**What you are asked to do:** The required output is the line with "indica que el" through the final line of the entries, each one exactly as it stands.

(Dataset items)
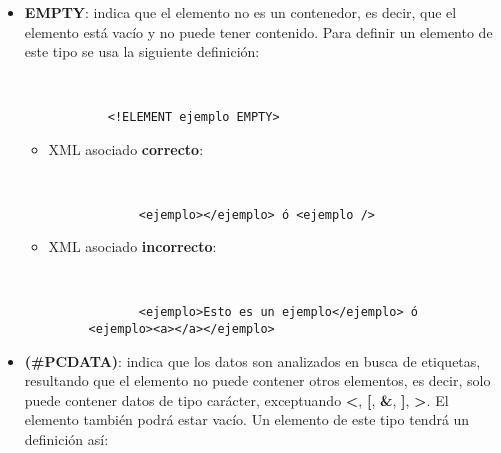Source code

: \begin{itemize}
    \item \textbf{EMPTY}: indica que el elemento no es un contenedor, es decir, que el elemento está vacío y no puede tener contenido. Para definir un elemento de este tipo se usa la siguiente definición:

        \begin{figure}[h]
        \begin{tcolorbox}[sharp corners, colback=yellow!30, colframe=white!20]
            \scriptsize
            \begin{verbatim}


      <!ELEMENT ejemplo EMPTY>
            \end{verbatim}
        \end{tcolorbox}
    \end{figure}

    \begin{itemize}
        \item XML asociado \textbf{correcto}:

     \begin{figure}[h]
        \begin{tcolorbox}[sharp corners, colback=yellow!30, colframe=white!20]
           \scriptsize
           \begin{verbatim}


       <ejemplo></ejemplo> ó <ejemplo />
           \end{verbatim}
       \end{tcolorbox}
    \end{figure}

    \item XML asociado \textbf{incorrecto}:

     \begin{figure}[h]
        \begin{tcolorbox}[sharp corners, colback=yellow!30, colframe=white!20]
            \scriptsize
            \begin{verbatim}


       <ejemplo>Esto es un ejemplo</ejemplo> ó <ejemplo><a></a></ejemplo>
            \end{verbatim}
        \end{tcolorbox}
     \end{figure}
    \end{itemize}

    \item \textbf{(\#PCDATA)}: indica que los datos son analizados en busca de etiquetas, resultando que el elemento no puede contener otros elementos, es decir, solo puede contener datos de tipo carácter, exceptuando \textbf{<}, \textbf{[}, \textbf{\&}, \textbf{]}, \textbf{>}. El elemento también podrá estar vacío. Un elemento de este tipo tendrá un definición así:


\end{itemize}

**Exercise answer:**
    \item \textbf{EMPTY}: indica que el elemento no es un contenedor, es decir, que el elemento está vacío y no puede tener contenido. Para definir un elemento de este tipo se usa la siguiente definición:

        \begin{figure}[h]
        \begin{tcolorbox}[sharp corners, colback=yellow!30, colframe=white!20]
            \scriptsize
            \begin{verbatim}


      <!ELEMENT ejemplo EMPTY>
            \end{verbatim}
        \end{tcolorbox}
    \end{figure}

    \begin{itemize}
        \item XML asociado \textbf{correcto}:

     \begin{figure}[h]
        \begin{tcolorbox}[sharp corners, colback=yellow!30, colframe=white!20]
           \scriptsize
           \begin{verbatim}


       <ejemplo></ejemplo> ó <ejemplo />
           \end{verbatim}
       \end{tcolorbox}
    \end{figure}

    \item XML asociado \textbf{incorrecto}:

     \begin{figure}[h]
        \begin{tcolorbox}[sharp corners, colback=yellow!30, colframe=white!20]
            \scriptsize
            \begin{verbatim}


       <ejemplo>Esto es un ejemplo</ejemplo> ó <ejemplo><a></a></ejemplo>
            \end{verbatim}
        \end{tcolorbox}
     \end{figure}
    \end{itemize}

    \item \textbf{(\#PCDATA)}: indica que los datos son analizados en busca de etiquetas, resultando que el elemento no puede contener otros elementos, es decir, solo puede contener datos de tipo carácter, exceptuando \textbf{<}, \textbf{[}, \textbf{\&}, \textbf{]}, \textbf{>}. El elemento también podrá estar vacío. Un elemento de este tipo tendrá un definición así:


\end{itemize}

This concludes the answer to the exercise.